+++ GIVEN DATA
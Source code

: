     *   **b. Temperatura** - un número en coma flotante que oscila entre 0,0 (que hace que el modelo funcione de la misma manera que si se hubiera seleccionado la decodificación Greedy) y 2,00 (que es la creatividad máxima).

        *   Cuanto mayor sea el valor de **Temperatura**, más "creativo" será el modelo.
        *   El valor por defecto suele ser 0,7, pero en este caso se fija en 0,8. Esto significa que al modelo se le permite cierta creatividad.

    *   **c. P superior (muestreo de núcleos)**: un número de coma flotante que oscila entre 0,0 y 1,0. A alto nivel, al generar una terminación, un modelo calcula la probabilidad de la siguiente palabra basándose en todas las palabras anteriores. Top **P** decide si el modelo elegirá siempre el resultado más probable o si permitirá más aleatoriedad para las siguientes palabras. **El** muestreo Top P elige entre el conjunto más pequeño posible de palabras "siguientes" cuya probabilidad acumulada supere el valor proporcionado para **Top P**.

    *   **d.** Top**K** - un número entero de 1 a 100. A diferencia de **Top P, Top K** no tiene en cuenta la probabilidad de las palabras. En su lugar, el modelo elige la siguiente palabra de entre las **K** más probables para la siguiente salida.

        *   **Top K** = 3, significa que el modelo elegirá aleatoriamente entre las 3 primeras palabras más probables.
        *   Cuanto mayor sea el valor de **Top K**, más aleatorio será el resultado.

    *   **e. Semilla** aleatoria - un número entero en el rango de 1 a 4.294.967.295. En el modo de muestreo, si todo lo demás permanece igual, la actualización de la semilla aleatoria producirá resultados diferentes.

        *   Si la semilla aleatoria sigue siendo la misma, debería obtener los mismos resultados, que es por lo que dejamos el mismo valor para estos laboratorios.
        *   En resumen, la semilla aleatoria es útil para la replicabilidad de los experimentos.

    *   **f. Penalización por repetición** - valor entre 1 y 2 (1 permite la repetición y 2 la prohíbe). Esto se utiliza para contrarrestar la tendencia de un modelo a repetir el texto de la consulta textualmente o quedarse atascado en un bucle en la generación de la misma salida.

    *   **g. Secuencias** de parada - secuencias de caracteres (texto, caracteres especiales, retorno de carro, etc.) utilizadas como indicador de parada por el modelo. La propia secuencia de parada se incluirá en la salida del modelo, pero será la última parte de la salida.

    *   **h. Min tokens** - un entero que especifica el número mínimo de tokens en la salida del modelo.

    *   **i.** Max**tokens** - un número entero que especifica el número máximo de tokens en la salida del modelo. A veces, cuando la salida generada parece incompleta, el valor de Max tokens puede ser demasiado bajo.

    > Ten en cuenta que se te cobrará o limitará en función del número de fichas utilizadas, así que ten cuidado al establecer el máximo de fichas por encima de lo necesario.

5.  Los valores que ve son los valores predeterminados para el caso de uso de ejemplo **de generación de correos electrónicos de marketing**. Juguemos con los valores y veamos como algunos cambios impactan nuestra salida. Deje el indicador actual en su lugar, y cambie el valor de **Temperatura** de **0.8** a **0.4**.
++++++
+++ GIVEN DATA
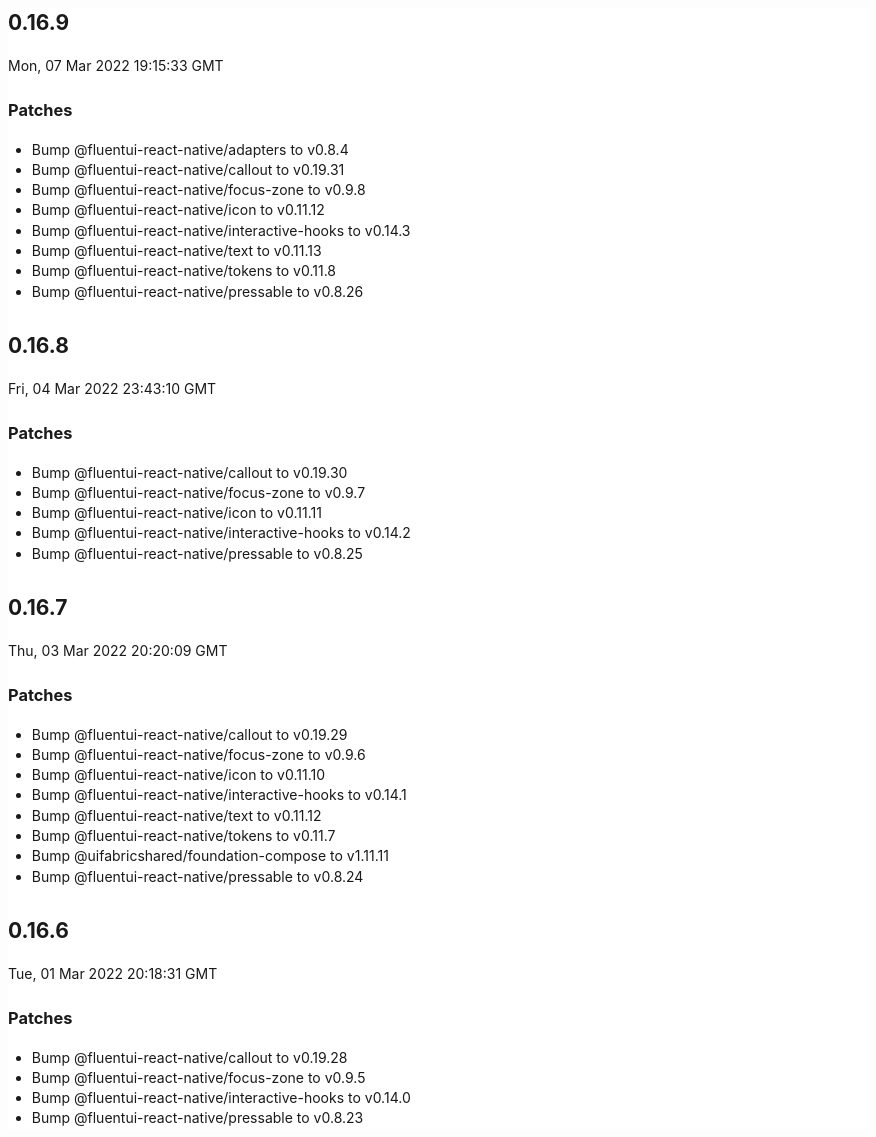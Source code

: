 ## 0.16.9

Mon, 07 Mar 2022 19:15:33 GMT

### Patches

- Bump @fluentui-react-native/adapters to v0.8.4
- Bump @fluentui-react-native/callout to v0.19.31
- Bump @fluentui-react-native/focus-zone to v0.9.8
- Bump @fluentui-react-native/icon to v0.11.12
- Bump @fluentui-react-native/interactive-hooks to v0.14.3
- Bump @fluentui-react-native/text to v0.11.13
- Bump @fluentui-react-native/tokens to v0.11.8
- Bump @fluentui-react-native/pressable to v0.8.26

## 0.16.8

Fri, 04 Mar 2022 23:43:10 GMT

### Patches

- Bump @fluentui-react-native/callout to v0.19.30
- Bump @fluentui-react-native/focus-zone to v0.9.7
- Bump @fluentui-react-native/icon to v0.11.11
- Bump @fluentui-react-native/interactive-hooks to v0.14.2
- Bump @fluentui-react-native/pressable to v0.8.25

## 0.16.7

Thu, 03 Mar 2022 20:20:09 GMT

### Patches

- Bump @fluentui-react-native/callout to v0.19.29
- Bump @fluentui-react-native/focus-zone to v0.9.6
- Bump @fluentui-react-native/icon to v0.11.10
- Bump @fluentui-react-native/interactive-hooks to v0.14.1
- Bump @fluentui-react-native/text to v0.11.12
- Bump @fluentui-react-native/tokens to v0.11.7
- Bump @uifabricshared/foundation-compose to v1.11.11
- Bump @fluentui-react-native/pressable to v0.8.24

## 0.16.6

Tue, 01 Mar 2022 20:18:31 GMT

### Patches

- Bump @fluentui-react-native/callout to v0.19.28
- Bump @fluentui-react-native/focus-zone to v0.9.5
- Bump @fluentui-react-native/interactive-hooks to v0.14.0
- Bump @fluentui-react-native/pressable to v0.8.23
++++++
+++ GIVEN DATA
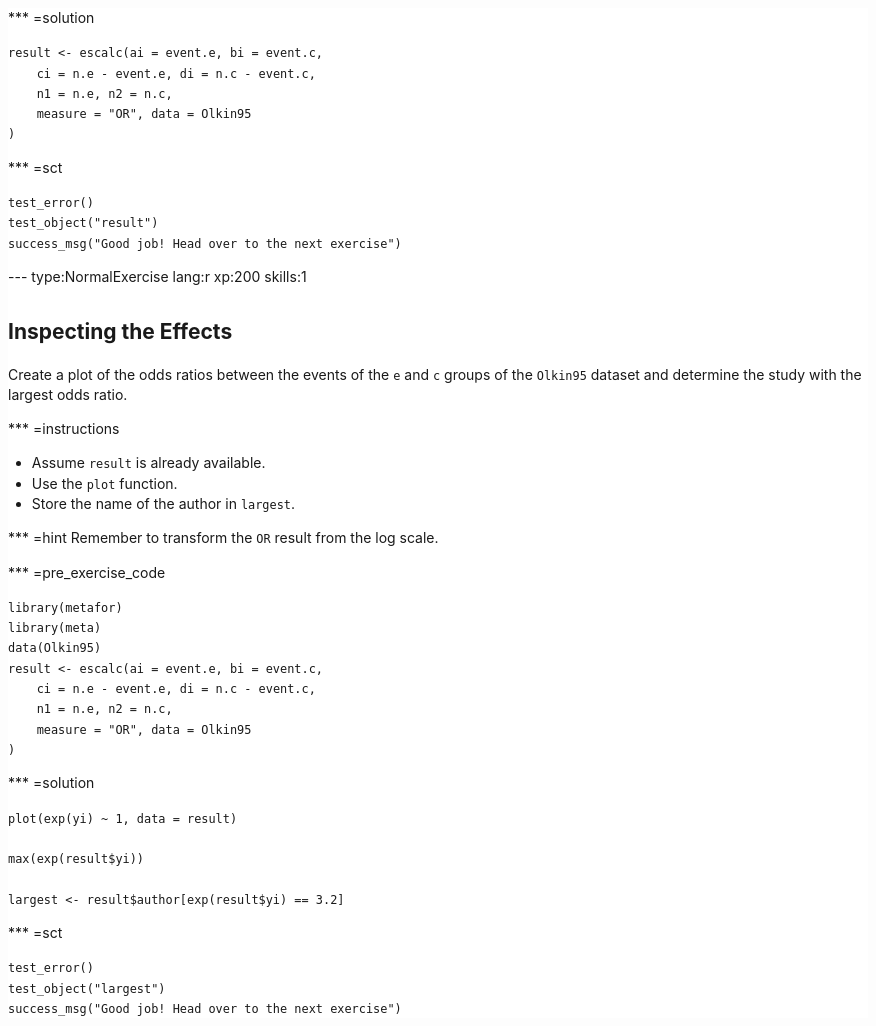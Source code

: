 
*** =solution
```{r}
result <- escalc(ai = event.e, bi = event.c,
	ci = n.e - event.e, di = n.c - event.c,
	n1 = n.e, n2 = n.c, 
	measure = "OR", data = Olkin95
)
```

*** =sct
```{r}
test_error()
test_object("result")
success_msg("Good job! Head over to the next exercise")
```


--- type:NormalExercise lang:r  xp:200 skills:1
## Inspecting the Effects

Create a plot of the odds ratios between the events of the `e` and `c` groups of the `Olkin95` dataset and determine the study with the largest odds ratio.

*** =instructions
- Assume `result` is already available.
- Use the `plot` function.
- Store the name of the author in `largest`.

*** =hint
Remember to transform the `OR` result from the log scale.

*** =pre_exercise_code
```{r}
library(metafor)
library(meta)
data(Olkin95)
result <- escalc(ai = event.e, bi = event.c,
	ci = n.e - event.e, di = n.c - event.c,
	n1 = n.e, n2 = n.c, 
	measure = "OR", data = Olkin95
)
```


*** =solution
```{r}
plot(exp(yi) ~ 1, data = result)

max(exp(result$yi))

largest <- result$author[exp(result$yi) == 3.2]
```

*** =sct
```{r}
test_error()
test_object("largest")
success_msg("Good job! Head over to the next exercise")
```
++++++
== TO DO ==
Please give back, exactly as it stands above, the stretch from the line with "- Bump @fluentui-react-native/tokens to v0.11.7" through the line with "- Bump @fluentui-react-native/pressable to v0.8.23", and no line outside it.

== RESPONSE AREA ==
- Bump @fluentui-react-native/tokens to v0.11.7
- Bump @uifabricshared/foundation-compose to v1.11.11
- Bump @fluentui-react-native/pressable to v0.8.24

## 0.16.6

Tue, 01 Mar 2022 20:18:31 GMT

### Patches

- Bump @fluentui-react-native/callout to v0.19.28
- Bump @fluentui-react-native/focus-zone to v0.9.5
- Bump @fluentui-react-native/interactive-hooks to v0.14.0
- Bump @fluentui-react-native/pressable to v0.8.23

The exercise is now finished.